Landlords are required to match any funds used to improve their properties and homeowners must provide “work equity” as a contribution.
“Landlords or owners are required to contribute half of the costs,” Smith said.
Homeowners also must agree not to sell the home for five years. If they do sell, they must pay back the CDBG account for the repairs based on a sliding scale so it can be used to help others make home improvements, he said.
Brewer’s first round of CDBG funding, issued in 2004, helped a total of 121 Brewer residents through 22 single-family home projects and renovations at 16 apartment buildings, Harriman said. The second grant was issued in 2008 and assisted a similar number of residents, he said.
“We tried to help the people with the greatest need,” said Smith. “There was a high focus on the elderly and people on fixed incomes.”
The 2008 grant funds paid for upgrading heating systems. He said some people had 40- or 50-year-old boilers. Some of the outdated home heating systems were replaced with newer, more efficient ones while other homes were connected to natural gas lines, Smith said.
He added that other projects included new smoke detectors, new roofs and addressing handicapped-accessibility issues and sewer problems.
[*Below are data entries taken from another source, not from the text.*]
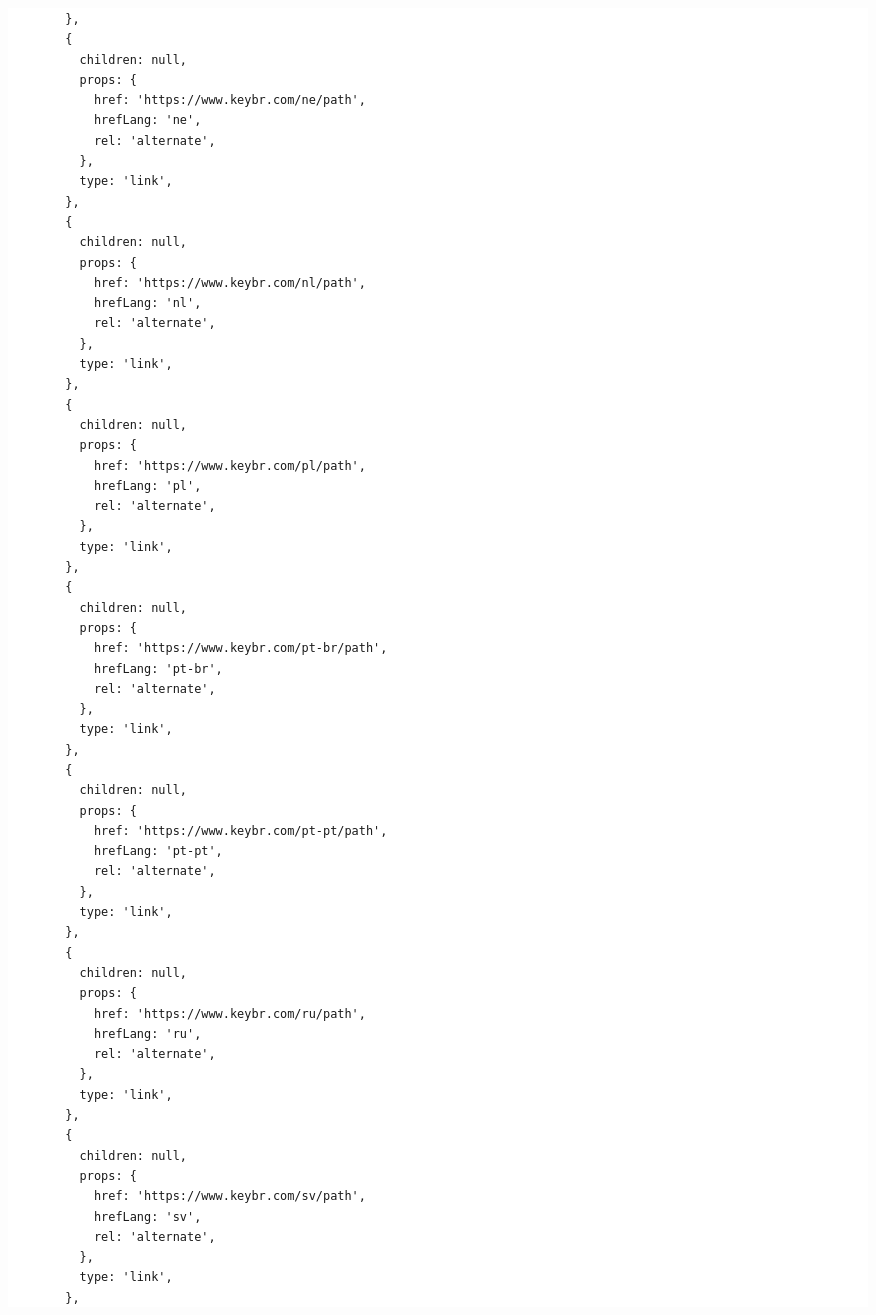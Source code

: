             },
            {
              children: null,
              props: {
                href: 'https://www.keybr.com/ne/path',
                hrefLang: 'ne',
                rel: 'alternate',
              },
              type: 'link',
            },
            {
              children: null,
              props: {
                href: 'https://www.keybr.com/nl/path',
                hrefLang: 'nl',
                rel: 'alternate',
              },
              type: 'link',
            },
            {
              children: null,
              props: {
                href: 'https://www.keybr.com/pl/path',
                hrefLang: 'pl',
                rel: 'alternate',
              },
              type: 'link',
            },
            {
              children: null,
              props: {
                href: 'https://www.keybr.com/pt-br/path',
                hrefLang: 'pt-br',
                rel: 'alternate',
              },
              type: 'link',
            },
            {
              children: null,
              props: {
                href: 'https://www.keybr.com/pt-pt/path',
                hrefLang: 'pt-pt',
                rel: 'alternate',
              },
              type: 'link',
            },
            {
              children: null,
              props: {
                href: 'https://www.keybr.com/ru/path',
                hrefLang: 'ru',
                rel: 'alternate',
              },
              type: 'link',
            },
            {
              children: null,
              props: {
                href: 'https://www.keybr.com/sv/path',
                hrefLang: 'sv',
                rel: 'alternate',
              },
              type: 'link',
            },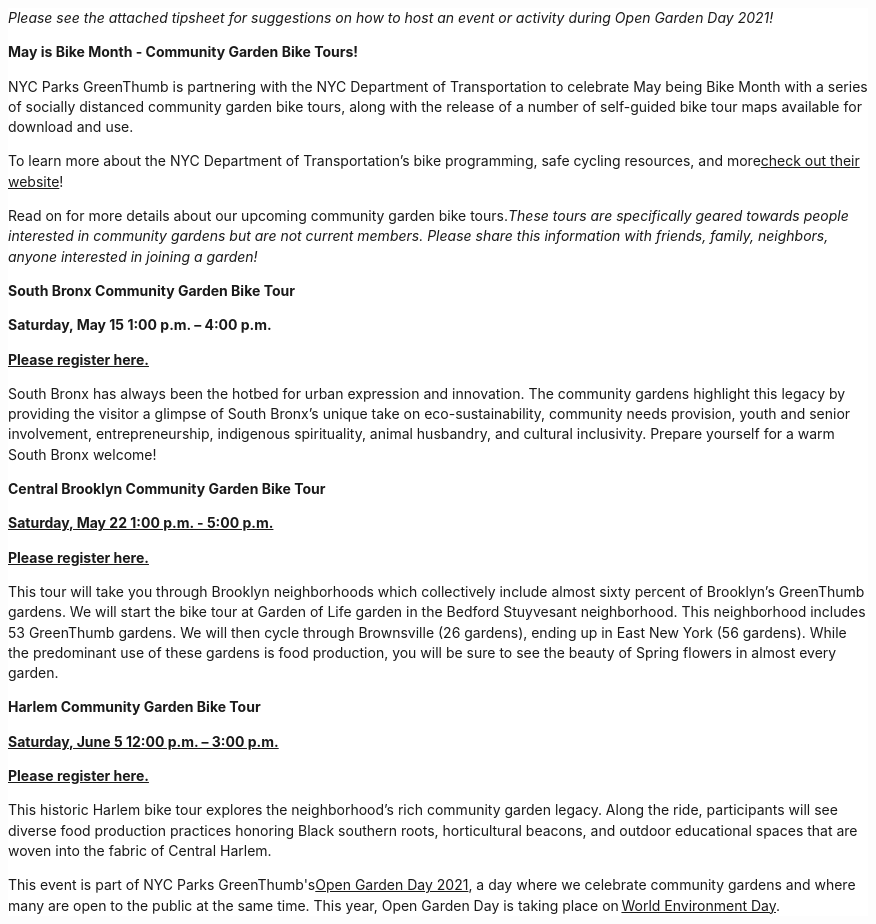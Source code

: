 _Please see the attached tipsheet for suggestions on how to host an event or activity during Open Garden Day 2021!_

**May is Bike Month - Community Garden Bike Tours!**

NYC Parks GreenThumb is partnering with the NYC Department of Transportation to celebrate May being Bike Month with a series of socially distanced community garden bike tours, along with the release of a number of self-guided bike tour maps available for download and use.

To learn more about the NYC Department of Transportation’s bike programming, safe cycling resources, and more[check out their website](https://www1.nyc.gov/html/dot/html/bicyclists/bike-events.shtml)!

Read on for more details about our upcoming community garden bike tours._These tours are specifically geared towards people interested in community gardens but are not current members. Please share this information with friends, family, neighbors, anyone interested in joining a garden!_

**South Bronx Community Garden Bike Tour**

**Saturday, May 15 1:00 p.m. – 4:00 p.m.**

[**Please register here.**](https://www.eventbrite.com/e/south-bronx-gardens-bike-tour-tickets-150764943003)

South Bronx has always been the hotbed for urban expression and innovation. The community gardens highlight this legacy by providing the visitor a glimpse of South Bronx’s unique take on eco-sustainability, community needs provision, youth and senior involvement, entrepreneurship, indigenous spirituality, animal husbandry, and cultural inclusivity. Prepare yourself for a warm South Bronx welcome!

**Central Brooklyn Community Garden Bike Tour**

**[Saturday, May 22 1:00 p.m. - 5:00 p.m.](x-apple-data-detectors://6)**

[**Please register here.**](https://www.eventbrite.com/e/central-brooklyn-garden-bike-tour-tickets-150559799413)

This tour will take you through Brooklyn neighborhoods which collectively include almost sixty percent of Brooklyn’s GreenThumb gardens. We will start the bike tour at Garden of Life garden in the Bedford Stuyvesant neighborhood. This neighborhood includes 53 GreenThumb gardens. We will then cycle through Brownsville (26 gardens), ending up in East New York (56 gardens). While the predominant use of these gardens is food production, you will be sure to see the beauty of Spring flowers in almost every garden.

**Harlem Community Garden Bike Tour**

**[Saturday, June 5 12:00 p.m. – 3:00 p.m.](x-apple-data-detectors://7)**

[**Please register here.**](https://www.eventbrite.com/e/harlem-community-garden-bike-tour-tickets-149717187137)

This historic Harlem bike tour explores the neighborhood’s rich community garden legacy. Along the ride, participants will see diverse food production practices honoring Black southern roots, horticultural beacons, and outdoor educational spaces that are woven into the fabric of Central Harlem.

This event is part of NYC Parks GreenThumb's[Open Garden Day 2021](https://greenthumb.nycgovparks.org/news.html?news_id=498), a day where we celebrate community gardens and where many are open to the public at the same time. This year, Open Garden Day is taking place on [World Environment Day](https://www.worldenvironmentday.global/).
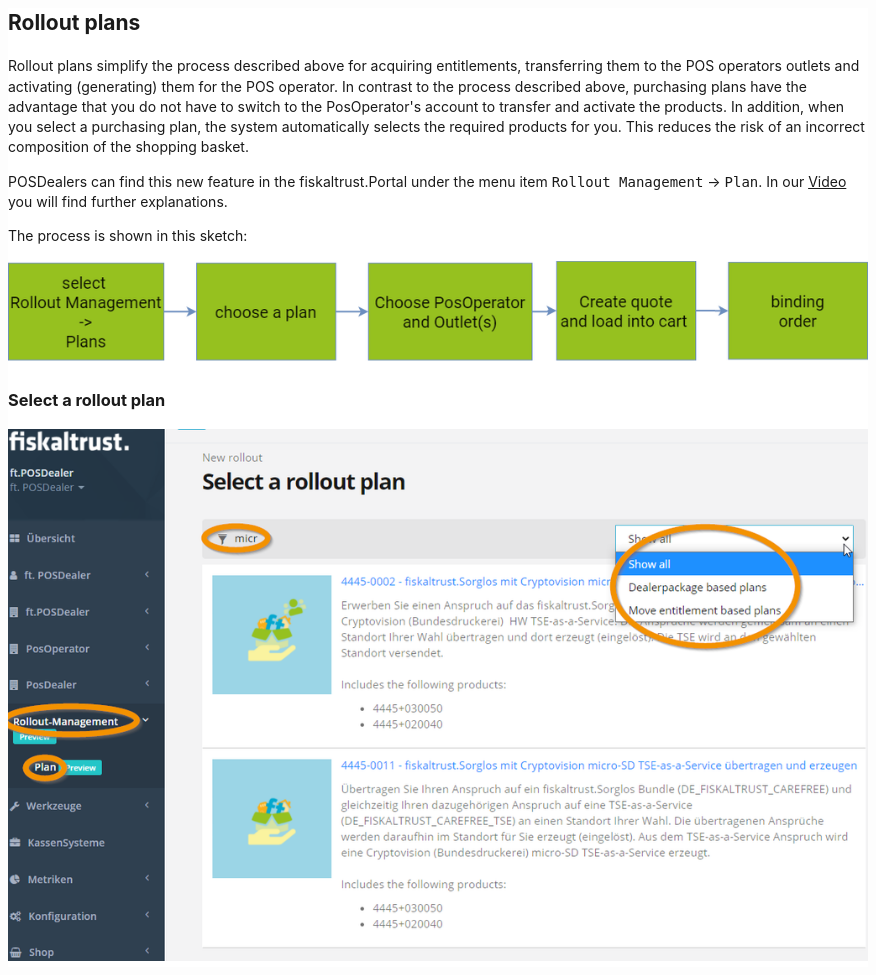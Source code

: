 
## Rollout plans

Rollout plans simplify the process described above for acquiring entitlements, transferring them to the POS operators outlets and activating (generating) them for the POS operator. In contrast to the process described above, purchasing plans have the advantage that you do not have to switch to the PosOperator's account to transfer and activate the products. In addition, when you select a purchasing plan, the system automatically selects the required products for you. This reduces the risk of an incorrect composition of the shopping basket.

POSDealers can find this new feature in the fiskaltrust.Portal under the menu item <kbd>Rollout Management</kbd> &rarr; <kbd>Plan</kbd>. 
In our [Video](https://www.youtube.com/watch?v=fzkoaGrQlYk) you will find further explanations.

The process is shown in this sketch:

![Plan](images/plans-eng.png "Prozess")

### Select a rollout plan

![Plan](images/portal-plans.png "rollout-management  &rarr; plan")
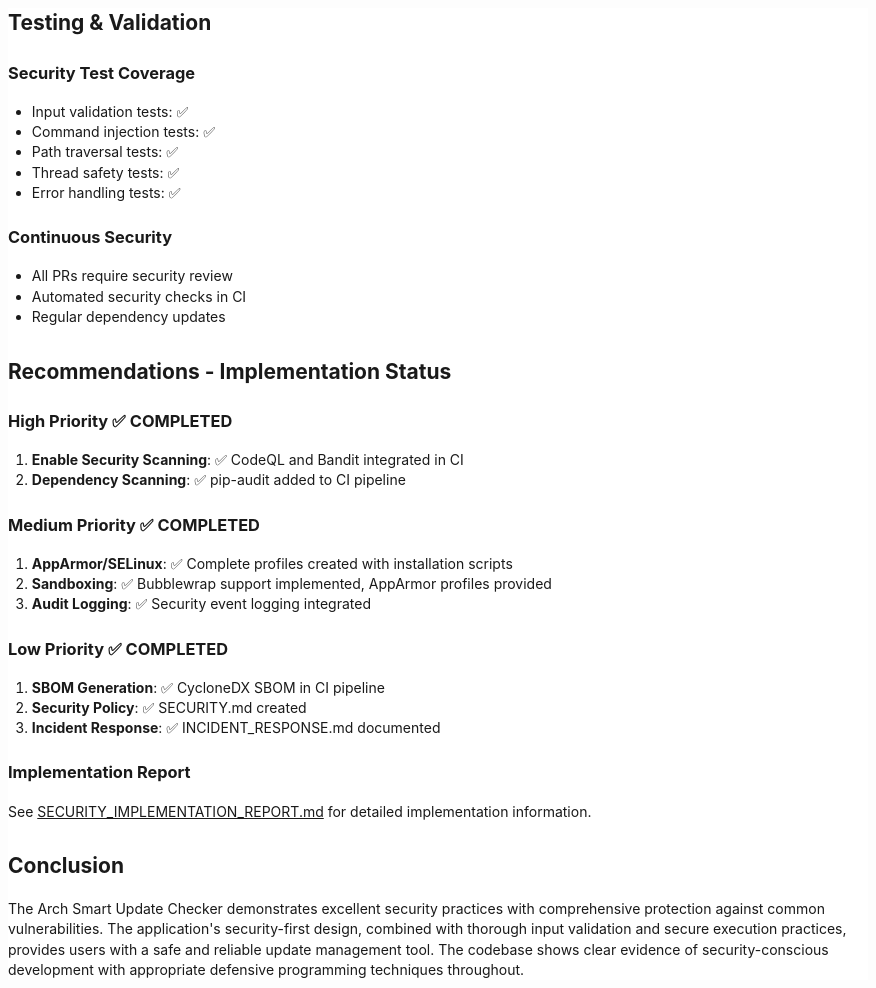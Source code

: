 ## Testing & Validation

### Security Test Coverage
- Input validation tests: ✅
- Command injection tests: ✅
- Path traversal tests: ✅
- Thread safety tests: ✅
- Error handling tests: ✅

### Continuous Security
- All PRs require security review
- Automated security checks in CI
- Regular dependency updates

## Recommendations - Implementation Status

### High Priority ✅ COMPLETED
1. **Enable Security Scanning**: ✅ CodeQL and Bandit integrated in CI
2. **Dependency Scanning**: ✅ pip-audit added to CI pipeline

### Medium Priority ✅ COMPLETED
1. **AppArmor/SELinux**: ✅ Complete profiles created with installation scripts
2. **Sandboxing**: ✅ Bubblewrap support implemented, AppArmor profiles provided
3. **Audit Logging**: ✅ Security event logging integrated

### Low Priority ✅ COMPLETED
1. **SBOM Generation**: ✅ CycloneDX SBOM in CI pipeline
2. **Security Policy**: ✅ SECURITY.md created
3. **Incident Response**: ✅ INCIDENT_RESPONSE.md documented

### Implementation Report
See [SECURITY_IMPLEMENTATION_REPORT.md](SECURITY_IMPLEMENTATION_REPORT.md) for detailed implementation information.

## Conclusion

The Arch Smart Update Checker demonstrates excellent security practices with comprehensive protection against common vulnerabilities. The application's security-first design, combined with thorough input validation and secure execution practices, provides users with a safe and reliable update management tool. The codebase shows clear evidence of security-conscious development with appropriate defensive programming techniques throughout. 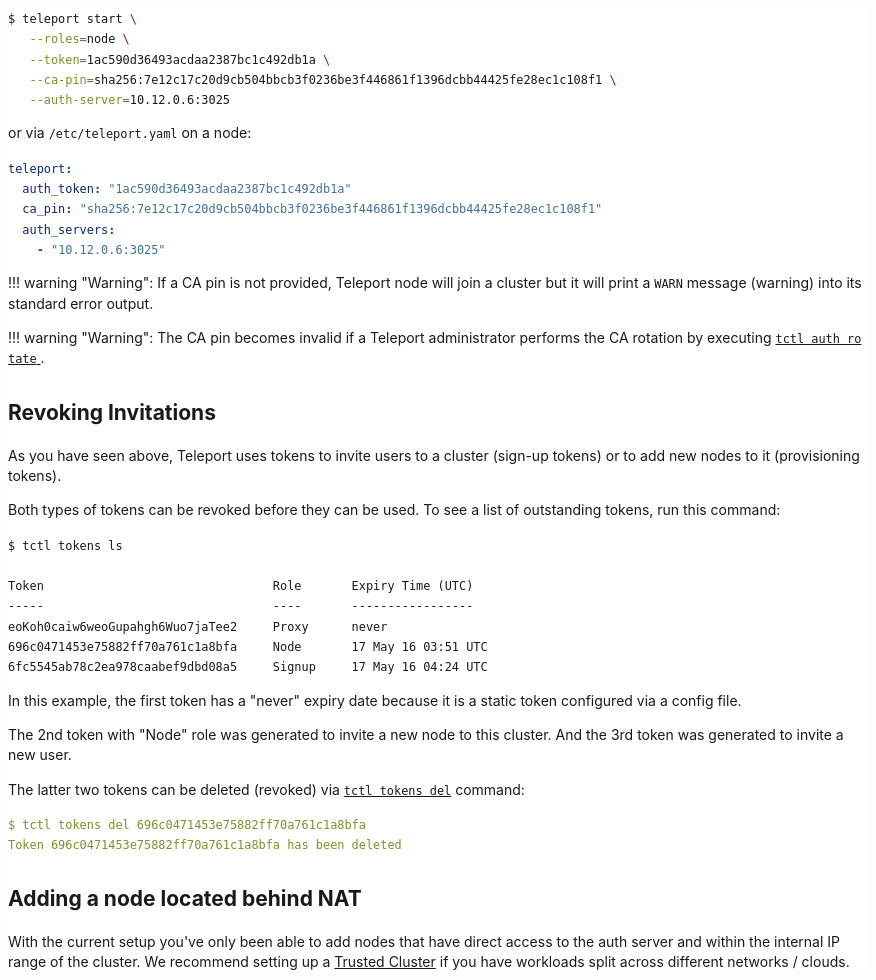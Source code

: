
 ``` bash
$ teleport start \
   --roles=node \
   --token=1ac590d36493acdaa2387bc1c492db1a \
   --ca-pin=sha256:7e12c17c20d9cb504bbcb3f0236be3f446861f1396dcbb44425fe28ec1c108f1 \
   --auth-server=10.12.0.6:3025
```

or via `/etc/teleport.yaml` on a node:

``` yaml
teleport:
  auth_token: "1ac590d36493acdaa2387bc1c492db1a"
  ca_pin: "sha256:7e12c17c20d9cb504bbcb3f0236be3f446861f1396dcbb44425fe28ec1c108f1"
  auth_servers:
    - "10.12.0.6:3025"
```

!!! warning "Warning":
    If a CA pin is not provided, Teleport node will join a
    cluster but it will print a `WARN` message (warning) into its standard
    error output.

!!! warning "Warning":
    The CA pin becomes invalid if a Teleport administrator
    performs the CA rotation by executing
    [ `tctl auth rotate` ](cli-docs.md#tctl-auth-rotate) .

## Revoking Invitations

As you have seen above, Teleport uses tokens to invite users to a cluster
(sign-up tokens) or to add new nodes to it (provisioning tokens).

Both types of tokens can be revoked before they can be used. To see a list of
outstanding tokens, run this command:

``` bsh
$ tctl tokens ls

Token                                Role       Expiry Time (UTC)
-----                                ----       -----------------
eoKoh0caiw6weoGupahgh6Wuo7jaTee2     Proxy      never
696c0471453e75882ff70a761c1a8bfa     Node       17 May 16 03:51 UTC
6fc5545ab78c2ea978caabef9dbd08a5     Signup     17 May 16 04:24 UTC
```

In this example, the first token has a "never" expiry date because it is a
static token configured via a config file.

The 2nd token with "Node" role was generated to invite a new node to this
cluster. And the 3rd token was generated to invite a new user.

The latter two tokens can be deleted (revoked) via [`tctl tokens
del`](cli-docs.md#tctl-tokens-rm) command:

``` yaml
$ tctl tokens del 696c0471453e75882ff70a761c1a8bfa
Token 696c0471453e75882ff70a761c1a8bfa has been deleted
```
## Adding a node located behind NAT
With the current setup you've only been able to add nodes that have direct access to the
auth server and within the internal IP range of the cluster. We recommend
setting up a [Trusted Cluster](trustedclusters.md) if you have workloads split
across different networks / clouds.
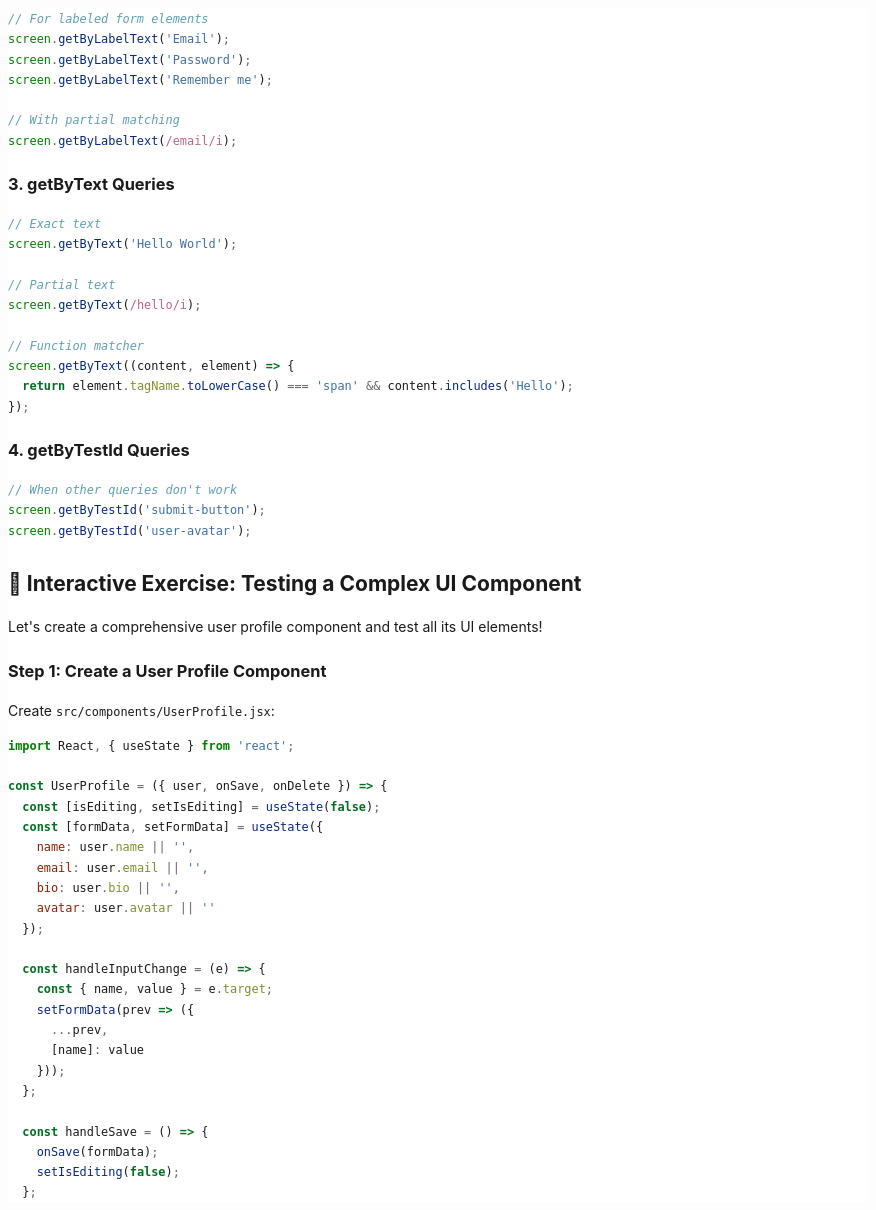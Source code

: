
 ```javascript
// For labeled form elements
screen.getByLabelText('Email');
screen.getByLabelText('Password');
screen.getByLabelText('Remember me');

// With partial matching
screen.getByLabelText(/email/i);
```

### 3. getByText Queries

```javascript
// Exact text
screen.getByText('Hello World');

// Partial text
screen.getByText(/hello/i);

// Function matcher
screen.getByText((content, element) => {
  return element.tagName.toLowerCase() === 'span' && content.includes('Hello');
});
```

### 4. getByTestId Queries

```javascript
// When other queries don't work
screen.getByTestId('submit-button');
screen.getByTestId('user-avatar');
```

## 🎯 Interactive Exercise: Testing a Complex UI Component

Let's create a comprehensive user profile component and test all its UI elements!

### Step 1: Create a User Profile Component

Create `src/components/UserProfile.jsx`:

```jsx
import React, { useState } from 'react';

const UserProfile = ({ user, onSave, onDelete }) => {
  const [isEditing, setIsEditing] = useState(false);
  const [formData, setFormData] = useState({
    name: user.name || '',
    email: user.email || '',
    bio: user.bio || '',
    avatar: user.avatar || ''
  });

  const handleInputChange = (e) => {
    const { name, value } = e.target;
    setFormData(prev => ({
      ...prev,
      [name]: value
    }));
  };

  const handleSave = () => {
    onSave(formData);
    setIsEditing(false);
  };

```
“It really does do a lot of good things,” Harriman said.
The income guidelines are regional within the state. In Brewer, a single homeowner can make up to $34,550 and still qualify, and a family of four can make up to $49,350.
With the last round of CDBG funding, Brewer partnered with a number of local agencies to stretch the money, and the plan is to do the same again if the city is awarded 2011 funds, Smith said.
Any homeowner or landlord interested in funding to improve their dwellings is invited to attend a public hearing on the CDBG funding scheduled for the Brewer City Council meeting in March, Smith said.
“We are interested in community feedback,” Smith said. “We’ll also be there to answer any questions they have.”
The meeting date has not been set, but is scheduled tentatively for March 23 or March 29, the city clerk said.
Those interested in the program may fill out a CDBG pre-application, the form for which is posted on the city’s website, brewerme.org, and is available at City Hall. For information, call Smith at 989-7500 or the Community Development Office at 947-8595.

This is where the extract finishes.